ランサムウェアタスクフォースのレポートを紹介

ひと月の本業の合間に情報収集(レポートを読んだり)して資料作成までやらないといけないので、限界はありますね…。
ちなみにこのレポートを現時点でも読めていないことはここだけの話です(;'∀')笑

以上が2021年6月の実施例でした!

セキュリティニュースに対する社内の反応

では西尾が勢いで始めたセキュリティニュースについて、ほかの社員がどう思っているのか気になったので、参加者向けに匿名でも回答可能なアンケートを実施してみました!
ここでは9月のアンケート結果を紹介します。

まず発表内容についての満足度を5段階評価で回答してもらったところ、結果は下記のようになりました。
「満足した」が最高点の5、「やや満足した」が4になっています。

f:id:swime:20220118182112p:plain:w500
アンケート結果(満足度)

ありがたいことに「満足した」が最も多く、3以下(どちらでもない~満足しなかった)の回答はありませんでした!
基本的に私が興味を持った話題を紹介しているのですが、思った以上に興味を持って参加してくれている方が多くて嬉しいですね。
ちなみに別の月に同じアンケートを実施した際も、3以下(どちらでもない~満足しなかった)の回答はありませんでした。

次に、理解度についても同じく5段階評価で回答してもらったところ、結果は下記のようになりました。
「理解できた」が最高点の5、「やや理解できた」が4になっています。

f:id:swime:20220118182125p:plain:w500
アンケート結果(理解度)

こちらも3以下(どちらでもない~理解できなかった)の回答はなかったのですが、「やや理解できた」が42%もありました。
参加者は想定通り非エンジニアの方が多かったため、予備知識や専門用語の解説を入れながら説明したのですが、それでも完全に理解するのは難しい内容だったみたいです。
アンケート結果自体は悪くありませんが、もう少し解説をゆっくり丁寧にするなど、内容を改善していく必要がありそうです。

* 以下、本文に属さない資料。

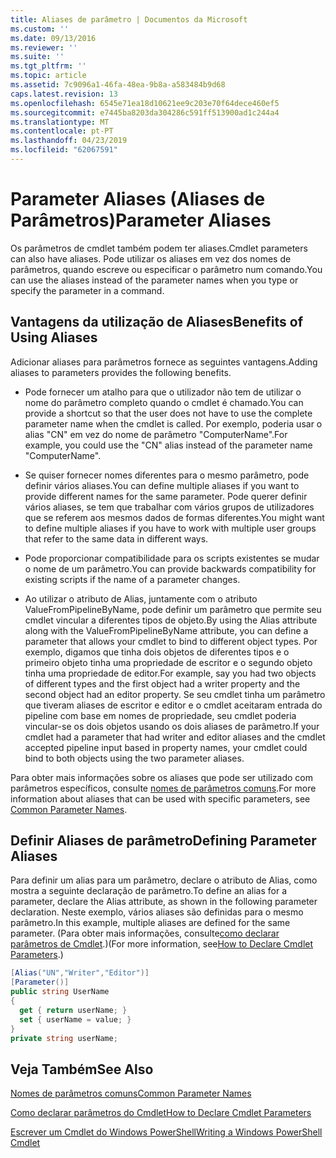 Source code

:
 ```yaml
---
title: Aliases de parâmetro | Documentos da Microsoft
ms.custom: ''
ms.date: 09/13/2016
ms.reviewer: ''
ms.suite: ''
ms.tgt_pltfrm: ''
ms.topic: article
ms.assetid: 7c9096a1-46fa-48ea-9b8a-a583484b9d68
caps.latest.revision: 13
ms.openlocfilehash: 6545e71ea18d10621ee9c203e70f64dece460ef5
ms.sourcegitcommit: e7445ba8203da304286c591ff513900ad1c244a4
ms.translationtype: MT
ms.contentlocale: pt-PT
ms.lasthandoff: 04/23/2019
ms.locfileid: "62067591"
---
```

# <a name="parameter-aliases"></a><span data-ttu-id="11bd8-102">Parameter Aliases (Aliases de Parâmetros)</span><span class="sxs-lookup"><span data-stu-id="11bd8-102">Parameter Aliases</span></span>

<span data-ttu-id="11bd8-103">Os parâmetros de cmdlet também podem ter aliases.</span><span class="sxs-lookup"><span data-stu-id="11bd8-103">Cmdlet parameters can also have aliases.</span></span> <span data-ttu-id="11bd8-104">Pode utilizar os aliases em vez dos nomes de parâmetros, quando escreve ou especificar o parâmetro num comando.</span><span class="sxs-lookup"><span data-stu-id="11bd8-104">You can use the aliases instead of the parameter names when you type or specify the parameter in a command.</span></span>

## <a name="benefits-of-using-aliases"></a><span data-ttu-id="11bd8-105">Vantagens da utilização de Aliases</span><span class="sxs-lookup"><span data-stu-id="11bd8-105">Benefits of Using Aliases</span></span>

<span data-ttu-id="11bd8-106">Adicionar aliases para parâmetros fornece as seguintes vantagens.</span><span class="sxs-lookup"><span data-stu-id="11bd8-106">Adding aliases to parameters provides the following benefits.</span></span>

- <span data-ttu-id="11bd8-107">Pode fornecer um atalho para que o utilizador não tem de utilizar o nome do parâmetro completo quando o cmdlet é chamado.</span><span class="sxs-lookup"><span data-stu-id="11bd8-107">You can provide a shortcut so that the user does not have to use the complete parameter name when the cmdlet is called.</span></span> <span data-ttu-id="11bd8-108">Por exemplo, poderia usar o alias "CN" em vez do nome de parâmetro "ComputerName".</span><span class="sxs-lookup"><span data-stu-id="11bd8-108">For example, you could use the "CN" alias instead of the parameter name "ComputerName".</span></span>

- <span data-ttu-id="11bd8-109">Se quiser fornecer nomes diferentes para o mesmo parâmetro, pode definir vários aliases.</span><span class="sxs-lookup"><span data-stu-id="11bd8-109">You can define multiple aliases if you want to provide different names for the same parameter.</span></span> <span data-ttu-id="11bd8-110">Pode querer definir vários aliases, se tem que trabalhar com vários grupos de utilizadores que se referem aos mesmos dados de formas diferentes.</span><span class="sxs-lookup"><span data-stu-id="11bd8-110">You might want to define multiple aliases if you have to work with multiple user groups that refer to the same data in different ways.</span></span>

- <span data-ttu-id="11bd8-111">Pode proporcionar compatibilidade para os scripts existentes se mudar o nome de um parâmetro.</span><span class="sxs-lookup"><span data-stu-id="11bd8-111">You can provide backwards compatibility for existing scripts if the name of a parameter changes.</span></span>

- <span data-ttu-id="11bd8-112">Ao utilizar o atributo de Alias, juntamente com o atributo ValueFromPipelineByName, pode definir um parâmetro que permite seu cmdlet vincular a diferentes tipos de objeto.</span><span class="sxs-lookup"><span data-stu-id="11bd8-112">By using the Alias attribute along with the ValueFromPipelineByName attribute, you can define a parameter that allows your cmdlet to bind to different object types.</span></span> <span data-ttu-id="11bd8-113">Por exemplo, digamos que tinha dois objetos de diferentes tipos e o primeiro objeto tinha uma propriedade de escritor e o segundo objeto tinha uma propriedade de editor.</span><span class="sxs-lookup"><span data-stu-id="11bd8-113">For example, say you had two objects of different types and the first object had a writer property and the second object had an editor property.</span></span> <span data-ttu-id="11bd8-114">Se seu cmdlet tinha um parâmetro que tiveram aliases de escritor e editor e o cmdlet aceitaram entrada do pipeline com base em nomes de propriedade, seu cmdlet poderia vincular-se os dois objetos usando os dois aliases de parâmetro.</span><span class="sxs-lookup"><span data-stu-id="11bd8-114">If your cmdlet had a parameter that had writer and editor aliases and the cmdlet accepted pipeline input based in property names, your cmdlet could bind to both objects using the two parameter aliases.</span></span>

<span data-ttu-id="11bd8-115">Para obter mais informações sobre os aliases que pode ser utilizado com parâmetros específicos, consulte [nomes de parâmetros comuns](./common-parameter-names.md).</span><span class="sxs-lookup"><span data-stu-id="11bd8-115">For more information about aliases that can be used with specific parameters, see [Common Parameter Names](./common-parameter-names.md).</span></span>

## <a name="defining-parameter-aliases"></a><span data-ttu-id="11bd8-116">Definir Aliases de parâmetro</span><span class="sxs-lookup"><span data-stu-id="11bd8-116">Defining Parameter Aliases</span></span>

<span data-ttu-id="11bd8-117">Para definir um alias para um parâmetro, declare o atributo de Alias, como mostra a seguinte declaração de parâmetro.</span><span class="sxs-lookup"><span data-stu-id="11bd8-117">To define an alias for a parameter, declare the Alias attribute, as shown in the following parameter declaration.</span></span> <span data-ttu-id="11bd8-118">Neste exemplo, vários aliases são definidas para o mesmo parâmetro.</span><span class="sxs-lookup"><span data-stu-id="11bd8-118">In this example, multiple aliases are defined for the same parameter.</span></span> <span data-ttu-id="11bd8-119">(Para obter mais informações, consulte[como declarar parâmetros de Cmdlet](./how-to-declare-cmdlet-parameters.md).)</span><span class="sxs-lookup"><span data-stu-id="11bd8-119">(For more information, see[How to Declare Cmdlet Parameters](./how-to-declare-cmdlet-parameters.md).)</span></span>

```csharp
[Alias("UN","Writer","Editor")]
[Parameter()]
public string UserName
{
  get { return userName; }
  set { userName = value; }
}
private string userName;
```

## <a name="see-also"></a><span data-ttu-id="11bd8-120">Veja Também</span><span class="sxs-lookup"><span data-stu-id="11bd8-120">See Also</span></span>

[<span data-ttu-id="11bd8-121">Nomes de parâmetros comuns</span><span class="sxs-lookup"><span data-stu-id="11bd8-121">Common Parameter Names</span></span>](./common-parameter-names.md)

[<span data-ttu-id="11bd8-122">Como declarar parâmetros do Cmdlet</span><span class="sxs-lookup"><span data-stu-id="11bd8-122">How to Declare Cmdlet Parameters</span></span>](./how-to-declare-cmdlet-parameters.md)

[<span data-ttu-id="11bd8-123">Escrever um Cmdlet do Windows PowerShell</span><span class="sxs-lookup"><span data-stu-id="11bd8-123">Writing a Windows PowerShell Cmdlet</span></span>](./writing-a-windows-powershell-cmdlet.md)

このほかにも以下のような感想をたくさん頂くことができました!

  • 「気軽にセキュリティニュースのまとめが聞けるので、非常に満足です!」
  • 「非エンジニアでも分かりやすかったです。」
  • 「注意喚起にもなってよかったです」
  • 「普段自分はセキュリティ関連のニュースを追えてないので、新鮮な情報が得られて助かってます。いつもありがとうございます!」
  • 「調査レポートやホワイトペーパーの類は、気にはなりつつもボリュームも大きくなかなか読めないですし、英語だとなおさらというのが正直なところなので、内容をかいつまんで紹介してくれて助かります。」

このような感想を頂けると、労力をかけてセキュリティニュースを実施した甲斐があって嬉しいですね。
「継続して欲しい!」という声も頂いているので、とりあえず自分が飽きるまではセキュリティニュースを続けていきたいと考えています。

最後に

今回は私が社内向けに実施している「月例!西尾のセキュリティニュース」について紹介しました。
最初は自分がアウトプットする場が欲しくて勢いで始めた企画でしたが、興味を持って参加していただける方が思った以上に多く、また好意的な感想も多く頂けたので実施して良かったなぁと思っています。

ただ、セキュリティニュースで発表した内容が何かの参考になることがあっても、直接業務に活用できた!みたいな話は聞いたことがないので、今後は実際に業務でも活用できる情報を発信できればなーと考えています。

みなさんも情報をインプットするだけではなく、勇気を持ってアウトプットすることにも挑戦してみてはいかがでしょうか。
アウトプットして自分が得られるものは大きいですし、思いがけないところで誰かの役に立つかもしれません。


以上、西尾がお送りしました!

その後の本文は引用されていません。